- Problem:
Look through the listing below, find every line with the string "ExceptionClear", and copy it.

Data for this task below:

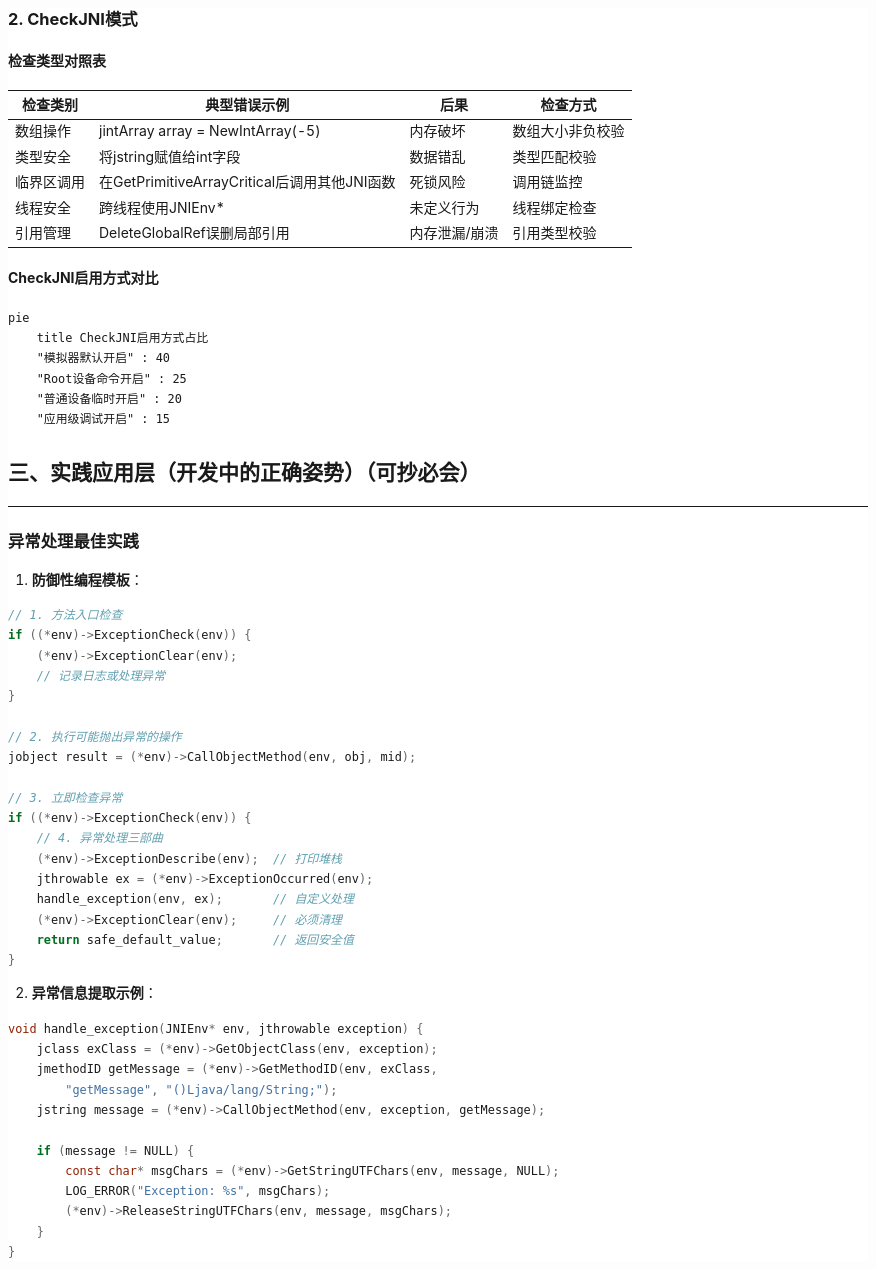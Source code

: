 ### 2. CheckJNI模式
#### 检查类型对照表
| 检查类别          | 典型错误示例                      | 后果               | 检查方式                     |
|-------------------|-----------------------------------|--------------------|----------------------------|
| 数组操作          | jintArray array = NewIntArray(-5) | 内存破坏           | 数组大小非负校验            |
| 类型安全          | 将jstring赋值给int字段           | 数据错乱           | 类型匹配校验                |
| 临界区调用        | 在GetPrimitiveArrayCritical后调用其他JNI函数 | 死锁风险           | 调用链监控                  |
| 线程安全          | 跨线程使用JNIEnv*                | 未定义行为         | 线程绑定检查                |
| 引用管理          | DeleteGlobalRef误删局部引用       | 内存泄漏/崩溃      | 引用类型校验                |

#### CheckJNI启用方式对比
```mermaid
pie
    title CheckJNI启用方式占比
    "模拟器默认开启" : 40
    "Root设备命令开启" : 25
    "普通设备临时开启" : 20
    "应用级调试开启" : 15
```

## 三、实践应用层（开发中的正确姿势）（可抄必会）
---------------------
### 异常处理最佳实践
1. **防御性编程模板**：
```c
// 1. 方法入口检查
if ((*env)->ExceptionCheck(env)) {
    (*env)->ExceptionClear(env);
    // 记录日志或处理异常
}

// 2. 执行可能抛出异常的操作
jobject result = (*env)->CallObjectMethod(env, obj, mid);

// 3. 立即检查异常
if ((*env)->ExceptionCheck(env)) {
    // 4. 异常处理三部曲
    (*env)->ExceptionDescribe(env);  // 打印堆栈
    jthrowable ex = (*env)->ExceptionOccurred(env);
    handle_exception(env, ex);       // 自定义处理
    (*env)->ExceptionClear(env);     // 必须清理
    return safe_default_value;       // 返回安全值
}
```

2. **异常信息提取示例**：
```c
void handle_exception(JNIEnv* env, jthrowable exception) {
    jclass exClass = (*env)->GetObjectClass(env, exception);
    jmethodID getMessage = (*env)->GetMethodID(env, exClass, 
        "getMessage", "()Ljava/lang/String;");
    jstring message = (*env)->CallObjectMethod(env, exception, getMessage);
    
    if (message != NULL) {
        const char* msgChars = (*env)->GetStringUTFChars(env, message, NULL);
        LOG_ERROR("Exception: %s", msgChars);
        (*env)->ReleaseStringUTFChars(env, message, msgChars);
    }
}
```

End of Data for this task.

- Response to this exercise:
    (*env)->ExceptionClear(env);
    (*env)->ExceptionClear(env);     // 必须清理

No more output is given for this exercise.